====== DATA RECORDS

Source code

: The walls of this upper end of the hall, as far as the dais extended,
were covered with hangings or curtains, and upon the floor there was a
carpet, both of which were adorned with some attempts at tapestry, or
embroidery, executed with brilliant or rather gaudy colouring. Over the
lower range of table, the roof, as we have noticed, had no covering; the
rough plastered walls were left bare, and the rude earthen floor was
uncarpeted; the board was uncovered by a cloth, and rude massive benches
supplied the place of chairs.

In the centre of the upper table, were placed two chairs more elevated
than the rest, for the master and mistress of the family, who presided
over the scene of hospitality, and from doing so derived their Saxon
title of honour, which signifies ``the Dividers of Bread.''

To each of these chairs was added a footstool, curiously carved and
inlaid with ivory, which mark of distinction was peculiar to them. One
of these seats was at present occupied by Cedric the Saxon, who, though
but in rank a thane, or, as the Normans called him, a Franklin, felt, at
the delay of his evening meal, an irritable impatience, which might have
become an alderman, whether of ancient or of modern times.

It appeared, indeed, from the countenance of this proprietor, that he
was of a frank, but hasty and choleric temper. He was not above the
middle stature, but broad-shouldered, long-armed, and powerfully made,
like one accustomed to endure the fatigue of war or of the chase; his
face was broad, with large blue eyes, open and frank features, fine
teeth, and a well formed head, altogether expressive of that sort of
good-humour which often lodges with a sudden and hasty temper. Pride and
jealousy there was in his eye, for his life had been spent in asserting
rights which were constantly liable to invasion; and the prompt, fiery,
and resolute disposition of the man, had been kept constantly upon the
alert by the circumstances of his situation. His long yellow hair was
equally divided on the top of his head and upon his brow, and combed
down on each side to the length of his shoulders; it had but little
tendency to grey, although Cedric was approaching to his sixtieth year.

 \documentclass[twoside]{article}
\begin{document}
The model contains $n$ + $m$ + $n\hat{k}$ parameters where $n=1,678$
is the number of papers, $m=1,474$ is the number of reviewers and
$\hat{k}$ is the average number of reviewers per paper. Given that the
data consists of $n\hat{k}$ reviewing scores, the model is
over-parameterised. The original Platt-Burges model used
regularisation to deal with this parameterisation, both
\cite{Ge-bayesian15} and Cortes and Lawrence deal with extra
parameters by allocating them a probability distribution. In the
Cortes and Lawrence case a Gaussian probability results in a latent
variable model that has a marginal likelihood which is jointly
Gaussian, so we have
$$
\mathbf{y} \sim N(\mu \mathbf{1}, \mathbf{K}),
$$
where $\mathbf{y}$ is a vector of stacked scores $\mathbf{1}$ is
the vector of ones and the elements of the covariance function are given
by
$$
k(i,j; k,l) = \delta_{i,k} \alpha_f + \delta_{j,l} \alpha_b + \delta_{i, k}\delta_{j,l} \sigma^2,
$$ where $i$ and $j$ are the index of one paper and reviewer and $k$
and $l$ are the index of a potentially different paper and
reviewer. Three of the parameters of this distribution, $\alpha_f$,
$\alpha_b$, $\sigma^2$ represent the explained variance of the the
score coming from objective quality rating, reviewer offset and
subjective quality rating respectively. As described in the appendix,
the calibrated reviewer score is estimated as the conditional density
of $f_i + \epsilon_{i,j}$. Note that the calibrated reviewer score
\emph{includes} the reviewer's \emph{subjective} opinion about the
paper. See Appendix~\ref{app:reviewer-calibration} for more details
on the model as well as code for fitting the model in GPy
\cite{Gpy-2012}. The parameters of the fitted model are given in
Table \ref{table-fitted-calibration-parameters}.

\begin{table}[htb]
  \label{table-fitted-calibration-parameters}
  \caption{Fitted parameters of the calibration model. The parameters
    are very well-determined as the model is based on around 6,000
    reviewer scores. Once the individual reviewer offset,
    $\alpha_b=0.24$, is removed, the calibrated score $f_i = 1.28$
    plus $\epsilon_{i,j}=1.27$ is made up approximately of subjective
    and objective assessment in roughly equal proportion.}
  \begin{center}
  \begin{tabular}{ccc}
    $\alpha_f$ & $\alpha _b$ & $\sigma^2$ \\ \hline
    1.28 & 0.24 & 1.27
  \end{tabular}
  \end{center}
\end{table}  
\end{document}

============

PROBLEM TO SOLVE
Where a line of the entries contains "upper", report that line.

COMPLETED EXERCISE
: The walls of this upper end of the hall, as far as the dais extended,
In the centre of the upper table, were placed two chairs more elevated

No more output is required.